The Community Building, also known as Community Hall, Boll's Store, or Boll's Community Center, is a building in Princeton, Iowa, United States. It was listed on the National Register of Historic Places in 2008.

==History==
The Community Building was partially constructed by Dr. John Knox as a three-story building as funds were made available to him. He planned for the building to house stores, offices, a ballroom, and a hospital. He never completed the building, however. He began construction in 1903 for a two-story structure before his local funding ran out. He was able to find investors in nearby Le Claire, Iowa and was able to complete a third floor and the roof before his funding ran out again. Knox could not secure any more funding for his project so the building's shell, without windows, sat empty while community leaders tried for 20 years to acquire and complete the project. The Community Building Company was formed in 1928, and they bought the structure and completed construction of the building for use by the local community. The Daniel Harring Company from Clinton, Iowa was hired to remodel the structure to make it two stories tall. When it was completed, the building featured a finished basement with a kitchen, two commercial storefronts, and an auditorium/hall with a stage on the second floor. So that the second story could have greater height, it incorporated the lower portion of the original third story. A community affair, which included a chicken dinner, speaker, carnival, and dance, opened the facility on November 22, 1928.

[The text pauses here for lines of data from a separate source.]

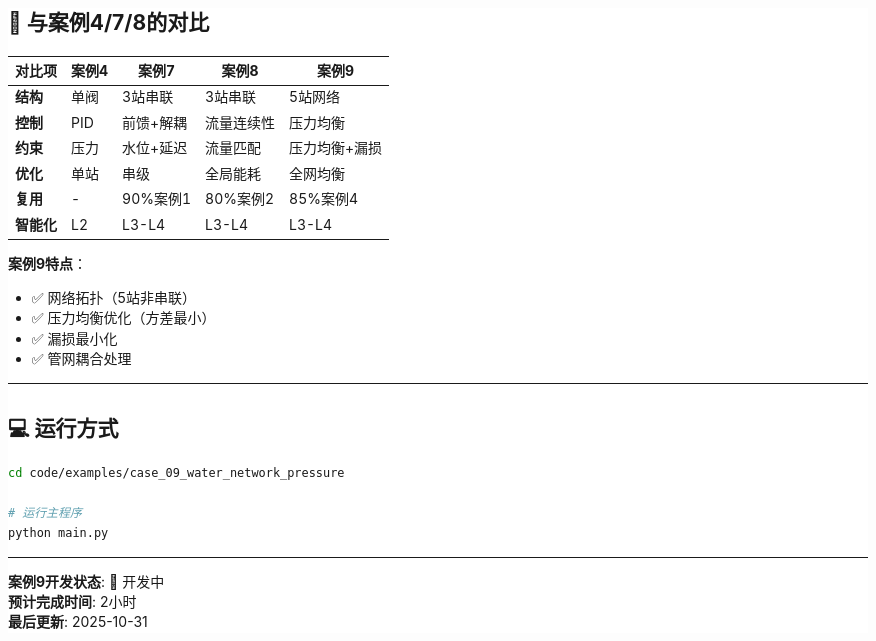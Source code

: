 
## 🎯 与案例4/7/8的对比

| 对比项 | 案例4 | 案例7 | 案例8 | 案例9 |
|-------|------|------|------|------|
| **结构** | 单阀 | 3站串联 | 3站串联 | 5站网络 |
| **控制** | PID | 前馈+解耦 | 流量连续性 | 压力均衡 |
| **约束** | 压力 | 水位+延迟 | 流量匹配 | 压力均衡+漏损 |
| **优化** | 单站 | 串级 | 全局能耗 | 全网均衡 |
| **复用** | - | 90%案例1 | 80%案例2 | 85%案例4 |
| **智能化** | L2 | L3-L4 | L3-L4 | L3-L4 |

**案例9特点**：
- ✅ 网络拓扑（5站非串联）
- ✅ 压力均衡优化（方差最小）
- ✅ 漏损最小化
- ✅ 管网耦合处理

---

## 💻 运行方式

```bash
cd code/examples/case_09_water_network_pressure

# 运行主程序
python main.py
```

---

**案例9开发状态**: 🔄 开发中  
**预计完成时间**: 2小时  
**最后更新**: 2025-10-31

A variety of community functions were held in the Community Building as planned. Dances, plays, movies, and meetings were held in the hall on the second floor. The local Presbyterian and Lutheran churches held their chicken suppers in the basement. The International Order of Odd Fellows (I.O.O.F) held five shares in the Community Building Company. They, and their associated women's group the Rebekahs, held their regular meetings in the building. In February 1930 a local basketball team began to use the hall for a fee of $5 per game night and 40% of the proceeds over $7. The team installed the necessary equipment at their own expense. Use of the facility began to decline in the 1950s.

Initially, the dining room and its equipment could be rented for $10, the hall on the second floor was rented on a regular night for $15, or $25 for holidays, and the first floor retail spaces could be rented per month for $20 each. Henry (Heinie) W. Boll, who ran a general store in town, agreed to rent both spaces for $40 per month. He was able to remove part of the wall that divided the space and create a single store. Boles rent declined during the Great Depression to $30 a month, and by 1961 he was paying $85 a month. He continued to rent the retail space in the building until 1963 when he bought the building from the Community Building Company. He handed the building over to his son Merle in 1972 and he operated the store until he sold the building to the city of Princeton in 1997. A few events were held in the hall or basement while the Boll's owned the building, but for the most part, it sat empty. The city renovated the building and in 1998 it re-opened as Princeton's community center.

==Architecture==
The Community Building is a two-story, five bay brick structure that was built on a stone foundation. It is capped with a barrel vault roof. The building was designed in the Early Commercial architectural style. The main facade on the building's east elevation features a distinctive arched parapet wall, with center and side crenellations. There were initially two entrances, one into each of the two storefronts, but the north entry was eliminated in 1963. By 1973 the brick wall on the second floor began to deteriorate so stucco was applied to secure the brick and the facade. The concrete handicap ramp with a brick veneer and a low metal rail was added when the city renovated the building. The south elevation is divided into six bays by brick pilasters. Originally, it had a wider entry door at the rear for entry into the basement level and the second-floor hall. What was a double-door entry has been reduced to a single door in subsequent years. A single-story, concrete block addition was built around 1963 onto the rear of the building for additional storage space for the Boll's Store. The addition features a gable roof.